Dodgy Business In Jamaica
August 1996

Journalist John Perry and photographer Lawrence Watson were faced with the not unenviable task of spending four days in Jamaica with Dodgy on their latest video shoot. After a strenuous day filming by a swimming pool, the group found themselves at a Jamaican petrol stop, where they discovered you could buy drugs. The piece said, ‘We end up paying an outrageous amount for something you can’t usually buy at a garage. The result? A posse of Sambuca’d-up white boys, staggering around grinning like loons, showing their arses and pissing on the side of a garage covered in Yardie death threat graffiti’. Surprisingly, they made it back alive. 

8

Loaded: Anarchy In The UK Tour
February 1997

Four members of the editorial team set off on a promotional tour of the UK to speak to readers about life at the magazine. Things proceeded as one might have expected, with Martin Deeson ‘embarking on a week long bender that took him from Dutch courage to double Dutch’ in preparation for the tour. Luckily for the half-cut journalists, Kathy Lloyd and Jo Guest had agreed to go along for five nights and entertain the punters. Bez also agreed to go along, joining ‘a tourbus that was already so laden with loose cannons it made the cast of One Flew Over The Cuckoo’s Nest look like The Brady Bunch.’ The account of the week-long tour concludes with the mention of additional reporting, ‘by anyone who could remember anything in the office’.

9

Jesus – Look At That…
January 1996

Three ‘not very wise berks’ were sent to Bethlehem to track down Jesus. Loaded’s trio ‘ran around the most sacred sites in Palestinian head gear shouting, “Oi mate, have you seen Jesus?”’. The threesome wound up staying in a convent in Bethlehem, before having a random encounter with The Devils director Ken Russell at The Church of the Nativity.

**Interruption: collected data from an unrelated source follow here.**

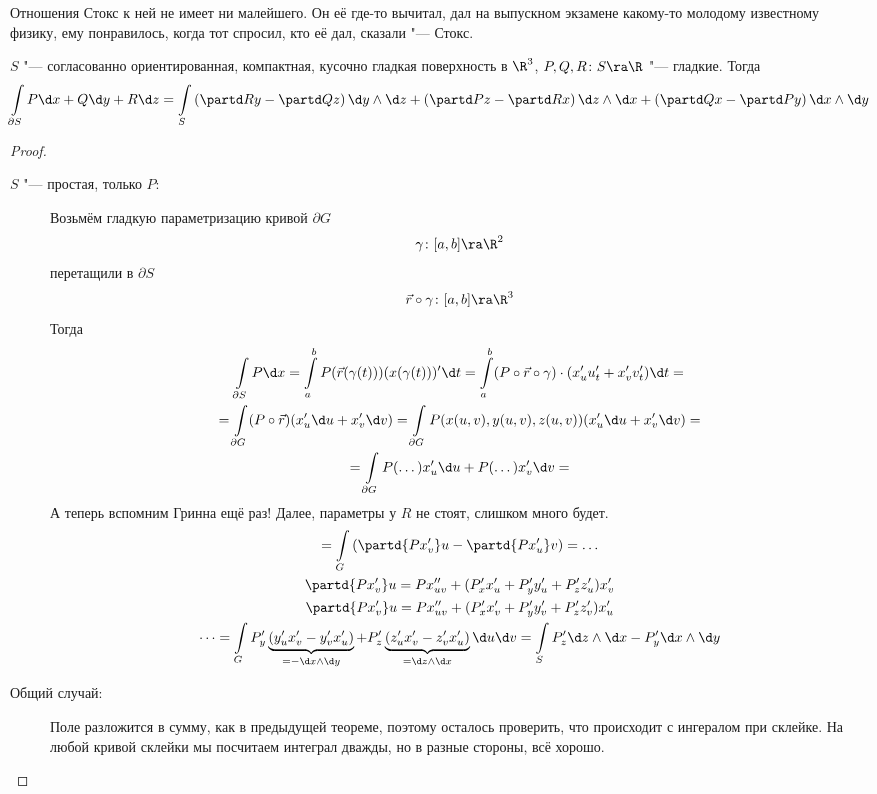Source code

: \begin{theorem}
	\begin{Rem}
		Отношения Стокс к ней не имеет ни малейшего.
		Он её где-то вычитал, дал на выпускном экзамене какому-то молодому известному физику, ему понравилось,
		когда тот спросил, кто её дал, сказали "--- Стокс.
	\end{Rem}
	$S$ "--- согласованно ориентированная, компактная, кусочно гладкая поверхность в $\R^3$,
	$P, Q, R\colon S \ra \R$ "--- гладкие.
	Тогда
	\[
		\int\limits_{\partial S} P \d x + Q \d y + R \d z
		= \int\limits_S \left(\partd Ry - \partd Qz\right) \d y \wedge \d z + \left(\partd Pz - \partd Rx\right) \d z \wedge \d x + \left(\partd Qx - \partd Py\right) \d x \wedge \d y
	\]
\end{theorem}
\begin{proof}\begin{description}
\item[$S$ "--- простая, только $P$:]
	Возьмём гладкую параметризацию кривой $\partial G$
	\[ \gamma \colon [a, b] \ra \R^2 \]
	перетащили в $\partial S$
	\[ \vec r \circ \gamma\colon [a, b] \ra \R^3 \]
	Тогда
	\begin{gather*}
		\int\limits_{\partial S} P \d x
		= \int\limits_a^b P(\vec r(\gamma(t))) (x(\gamma(t)))' \d t
		= \int\limits_a^b (P \circ \vec r \circ \gamma) \cdot (x_u' u_t' + x_v' v_t') \d t = \\
		= \int\limits_{\partial G} (P \circ \vec r) (x_u' \d u + x_v' \d v)
		= \int\limits_{\partial G} P(x(u, v), y(u, v), z(u, v)) (x_u' \d u + x_v' \d v) = \\
		= \int\limits_{\partial G} P(\dots) x_u' \d u + P(\dots) x_v' \d v = 
	\end{gather*}
	А теперь вспомним Гринна ещё раз! Далее, параметры у $R$ не стоят, слишком много будет.
	\begin{gather*}
		= \int\limits_G \left( \partd{P x_v'}u - \partd{P x_u'}v\right) = \dots \\
		\partd{P x_v'}u = P x_{uv}'' + (P_x' x_u' + P_y' y_u' + P_z' z_u') x_v' \\
		\partd{P x_v'}u = P x_{uv}'' + (P_x' x_v' + P_y' y_v' + P_z' z_v') x_u' \\
		\dots
		= \int\limits_G P_y' \underbrace{(y_u' x_v' - y_v' x_u')}_{=-\d x \wedge \d y}
		              + P_z' \underbrace{(z_u' x_v' - z_v' x_u')}_{= \d z \wedge \d x} \d u \d v
		= \int\limits_S P_z' \d z \wedge \d x - P_y' \d x \wedge \d y
	\end{gather*}

\item[Общий случай:]
	Поле разложится в сумму, как в предыдущей теореме, поэтому осталось проверить, что происходит с ингералом при склейке.
	На любой кривой склейки мы посчитаем интеграл дважды, но в разные стороны, всё хорошо.
\end{description}\end{proof}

When an earthquake struck, the reporters decided it was God warning them, ‘Loaded, go home’. They obeyed.

10

Drinks For The Board
February 1996

Loaded had the ingenious idea to take to the streets of London on a Monopoly Pub Crawl – a challenge that would involve visiting 26 pubs in 12 hours. Remembering he was on a work expedition during the challenge, Martin Deeson requested a receipt from the barman in Old Kent Road for expenses, only to be told, “Yeah, I’ll write it on your bollocks”. The evening concluded with a cab driver telling Deeson, “You want to get a proper job, mate”.